Copy only what runs from the line containing "fragment text-left](Memoria) </br>" through the end of the material below, line for line, with both ends included.

******************************

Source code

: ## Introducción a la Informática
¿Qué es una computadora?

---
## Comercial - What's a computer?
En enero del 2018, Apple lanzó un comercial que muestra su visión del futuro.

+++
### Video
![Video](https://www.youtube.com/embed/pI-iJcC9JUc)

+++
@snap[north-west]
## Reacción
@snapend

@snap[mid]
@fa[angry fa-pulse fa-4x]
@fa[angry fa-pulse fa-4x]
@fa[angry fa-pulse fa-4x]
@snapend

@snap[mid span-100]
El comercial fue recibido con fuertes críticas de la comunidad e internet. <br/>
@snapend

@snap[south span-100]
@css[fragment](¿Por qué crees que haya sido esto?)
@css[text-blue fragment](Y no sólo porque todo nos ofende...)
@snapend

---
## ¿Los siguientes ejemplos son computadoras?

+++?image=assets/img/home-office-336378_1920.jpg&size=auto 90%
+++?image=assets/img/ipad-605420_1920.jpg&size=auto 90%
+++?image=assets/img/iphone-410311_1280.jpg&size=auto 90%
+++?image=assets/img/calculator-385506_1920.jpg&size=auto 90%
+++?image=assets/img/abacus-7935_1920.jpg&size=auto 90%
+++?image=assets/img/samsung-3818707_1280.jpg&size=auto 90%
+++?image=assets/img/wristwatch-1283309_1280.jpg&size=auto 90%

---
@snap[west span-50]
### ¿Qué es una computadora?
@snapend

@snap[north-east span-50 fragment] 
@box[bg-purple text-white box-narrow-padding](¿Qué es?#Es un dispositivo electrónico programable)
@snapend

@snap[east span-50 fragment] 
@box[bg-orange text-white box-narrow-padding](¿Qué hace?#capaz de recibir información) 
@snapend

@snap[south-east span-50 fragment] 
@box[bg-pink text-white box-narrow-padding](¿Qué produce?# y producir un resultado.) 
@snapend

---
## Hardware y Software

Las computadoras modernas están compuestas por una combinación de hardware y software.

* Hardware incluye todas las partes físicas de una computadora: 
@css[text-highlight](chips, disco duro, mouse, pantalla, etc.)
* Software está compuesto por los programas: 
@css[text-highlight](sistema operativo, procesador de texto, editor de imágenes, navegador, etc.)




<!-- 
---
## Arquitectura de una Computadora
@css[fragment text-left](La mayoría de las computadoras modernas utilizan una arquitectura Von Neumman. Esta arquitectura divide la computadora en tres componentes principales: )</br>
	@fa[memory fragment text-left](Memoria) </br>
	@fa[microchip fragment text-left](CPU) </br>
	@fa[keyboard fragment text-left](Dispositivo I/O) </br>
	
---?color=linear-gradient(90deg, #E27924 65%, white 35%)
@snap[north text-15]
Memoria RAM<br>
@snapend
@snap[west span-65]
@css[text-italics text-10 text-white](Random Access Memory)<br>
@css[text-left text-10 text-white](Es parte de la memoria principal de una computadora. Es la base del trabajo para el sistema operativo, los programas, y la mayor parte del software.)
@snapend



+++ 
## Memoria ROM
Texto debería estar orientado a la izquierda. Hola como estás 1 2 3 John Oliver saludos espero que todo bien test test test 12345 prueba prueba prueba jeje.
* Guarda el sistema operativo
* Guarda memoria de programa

******************************

_Output of the task_
	@fa[memory fragment text-left](Memoria) </br>
	@fa[microchip fragment text-left](CPU) </br>
	@fa[keyboard fragment text-left](Dispositivo I/O) </br>
	
---?color=linear-gradient(90deg, #E27924 65%, white 35%)
@snap[north text-15]
Memoria RAM<br>
@snapend
@snap[west span-65]
@css[text-italics text-10 text-white](Random Access Memory)<br>
@css[text-left text-10 text-white](Es parte de la memoria principal de una computadora. Es la base del trabajo para el sistema operativo, los programas, y la mayor parte del software.)
@snapend



+++ 
## Memoria ROM
Texto debería estar orientado a la izquierda. Hola como estás 1 2 3 John Oliver saludos espero que todo bien test test test 12345 prueba prueba prueba jeje.
* Guarda el sistema operativo
* Guarda memoria de programa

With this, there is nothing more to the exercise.